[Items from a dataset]
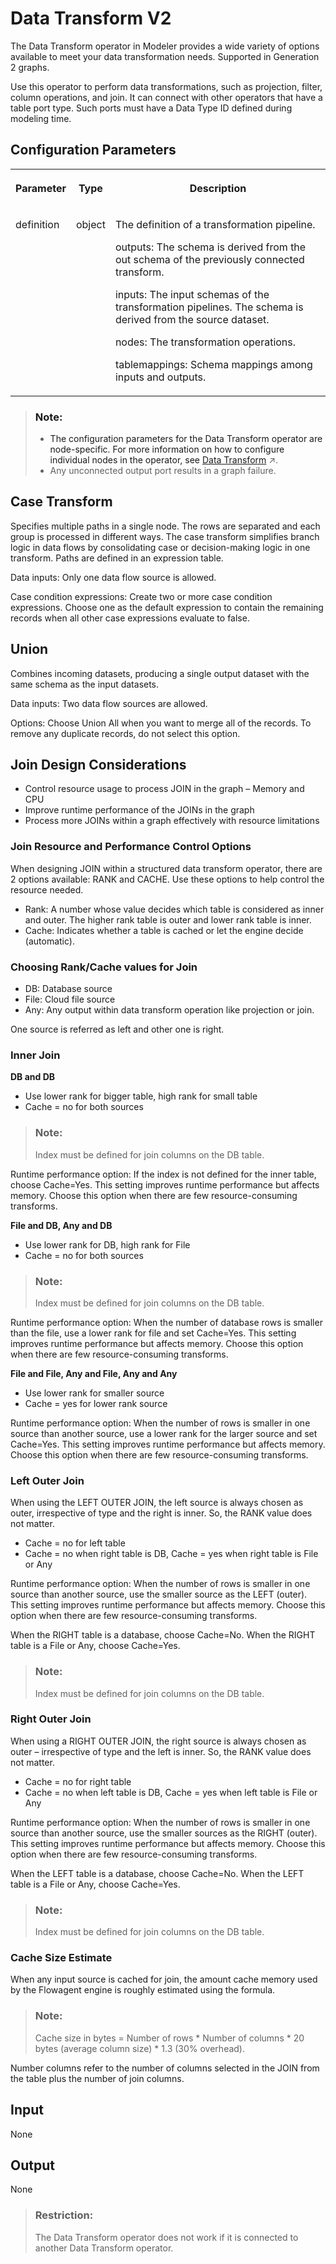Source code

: <!-- loioa415f61f6fc54043847dd3800018bf61 -->

# Data Transform V2

The Data Transform operator in Modeler provides a wide variety of options available to meet your data transformation needs. Supported in Generation 2 graphs.



Use this operator to perform data transformations, such as projection, filter, column operations, and join. It can connect with other operators that have a table port type. Such ports must have a Data Type ID defined during modeling time.



<a name="loioa415f61f6fc54043847dd3800018bf61__section_sq1_nf3_vdb"/>

## Configuration Parameters


<table>
<tr>
<th valign="top">

Parameter

</th>
<th valign="top">

Type

</th>
<th valign="top">

Description

</th>
</tr>
<tr>
<td valign="top">

definition

</td>
<td valign="top">

object

</td>
<td valign="top">

The definition of a transformation pipeline.

outputs: The schema is derived from the out schema of the previously connected transform.

inputs: The input schemas of the transformation pipelines. The schema is derived from the source dataset.

nodes: The transformation operations.

tablemappings: Schema mappings among inputs and outputs.

</td>
</tr>
</table>

> ### Note:  
> -   The configuration parameters for the Data Transform operator are node-specific. For more information on how to configure individual nodes in the operator, see [Data Transform](https://help.sap.com/viewer/1c1341f6911f4da5a35b191b40b426c8/Cloud/en-US/8fe8c0209652437994d5a79f5b95b361.html "The Data Transform operator in the SAP Data Intelligence Modeler provides wide variety of options to meet your data transformation needs.") :arrow_upper_right:.
> -   Any unconnected output port results in a graph failure.



<a name="loioa415f61f6fc54043847dd3800018bf61__section_y14_tnt_j4b"/>

## Case Transform

Specifies multiple paths in a single node. The rows are separated and each group is processed in different ways. The case transform simplifies branch logic in data flows by consolidating case or decision-making logic in one transform. Paths are defined in an expression table.

Data inputs: Only one data flow source is allowed.

Case condition expressions: Create two or more case condition expressions. Choose one as the default expression to contain the remaining records when all other case expressions evaluate to false.



<a name="loioa415f61f6fc54043847dd3800018bf61__section_g1g_14t_j4b"/>

## Union

Combines incoming datasets, producing a single output dataset with the same schema as the input datasets.

Data inputs: Two data flow sources are allowed.

Options: Choose Union All when you want to merge all of the records. To remove any duplicate records, do not select this option.



<a name="loioa415f61f6fc54043847dd3800018bf61__section_o1b_f4t_j4b"/>

## Join Design Considerations

-   Control resource usage to process JOIN in the graph – Memory and CPU
-   Improve runtime performance of the JOINs in the graph
-   Process more JOINs within a graph effectively with resource limitations



### Join Resource and Performance Control Options

When designing JOIN within a structured data transform operator, there are 2 options available: RANK and CACHE. Use these options to help control the resource needed.

-   Rank: A number whose value decides which table is considered as inner and outer. The higher rank table is outer and lower rank table is inner.
-   Cache: Indicates whether a table is cached or let the engine decide \(automatic\).



### Choosing Rank/Cache values for Join

-   DB: Database source
-   File: Cloud file source
-   Any: Any output within data transform operation like projection or join.

One source is referred as left and other one is right.



### Inner Join

**DB and DB**

-   Use lower rank for bigger table, high rank for small table
-   Cache = no for both sources

> ### Note:  
> Index must be defined for join columns on the DB table.

Runtime performance option: If the index is not defined for the inner table, choose Cache=Yes. This setting improves runtime performance but affects memory. Choose this option when there are few resource-consuming transforms.

**File and DB, Any and DB**

-   Use lower rank for DB, high rank for File
-   Cache = no for both sources

> ### Note:  
> Index must be defined for join columns on the DB table.

Runtime performance option: When the number of database rows is smaller than the file, use a lower rank for file and set Cache=Yes. This setting improves runtime performance but affects memory. Choose this option when there are few resource-consuming transforms.

**File and File, Any and File, Any and Any**

-   Use lower rank for smaller source
-   Cache = yes for lower rank source

Runtime performance option: When the number of rows is smaller in one source than another source, use a lower rank for the larger source and set Cache=Yes. This setting improves runtime performance but affects memory. Choose this option when there are few resource-consuming transforms.



### Left Outer Join

When using the LEFT OUTER JOIN, the left source is always chosen as outer, irrespective of type and the right is inner. So, the RANK value does not matter.

-   Cache = no for left table
-   Cache = no when right table is DB, Cache = yes when right table is File or Any

Runtime performance option: When the number of rows is smaller in one source than another source, use the smaller source as the LEFT \(outer\). This setting improves runtime performance but affects memory. Choose this option when there are few resource-consuming transforms.

When the RIGHT table is a database, choose Cache=No. When the RIGHT table is a File or Any, choose Cache=Yes.

> ### Note:  
> Index must be defined for join columns on the DB table.



### Right Outer Join

When using a RIGHT OUTER JOIN, the right source is always chosen as outer – irrespective of type and the left is inner. So, the RANK value does not matter.

-   Cache = no for right table
-   Cache = no when left table is DB, Cache = yes when left table is File or Any

Runtime performance option: When the number of rows is smaller in one source than another source, use the smaller sources as the RIGHT \(outer\). This setting improves runtime performance but affects memory. Choose this option when there are few resource-consuming transforms.

When the LEFT table is a database, choose Cache=No. When the LEFT table is a File or Any, choose Cache=Yes.

> ### Note:  
> Index must be defined for join columns on the DB table.



### Cache Size Estimate

When any input source is cached for join, the amount cache memory used by the Flowagent engine is roughly estimated using the formula.

> ### Note:  
> Cache size in bytes = Number of rows \* Number of columns \* 20 bytes \(average column size\) \* 1.3 \(30% overhead\).

Number columns refer to the number of columns selected in the JOIN from the table plus the number of join columns.



<a name="loioa415f61f6fc54043847dd3800018bf61__section_knq_5f3_vdb"/>

## Input

None



<a name="loioa415f61f6fc54043847dd3800018bf61__section_swc_cg3_vdb"/>

## Output

None

> ### Restriction:  
> The Data Transform operator does not work if it is connected to another Data Transform operator.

» **EXERCISE REQUIREMENTS**
Go line by line through the records above and copy each one containing "allowed".

» **REPLY**
Data inputs: Only one data flow source is allowed.
Data inputs: Two data flow sources are allowed.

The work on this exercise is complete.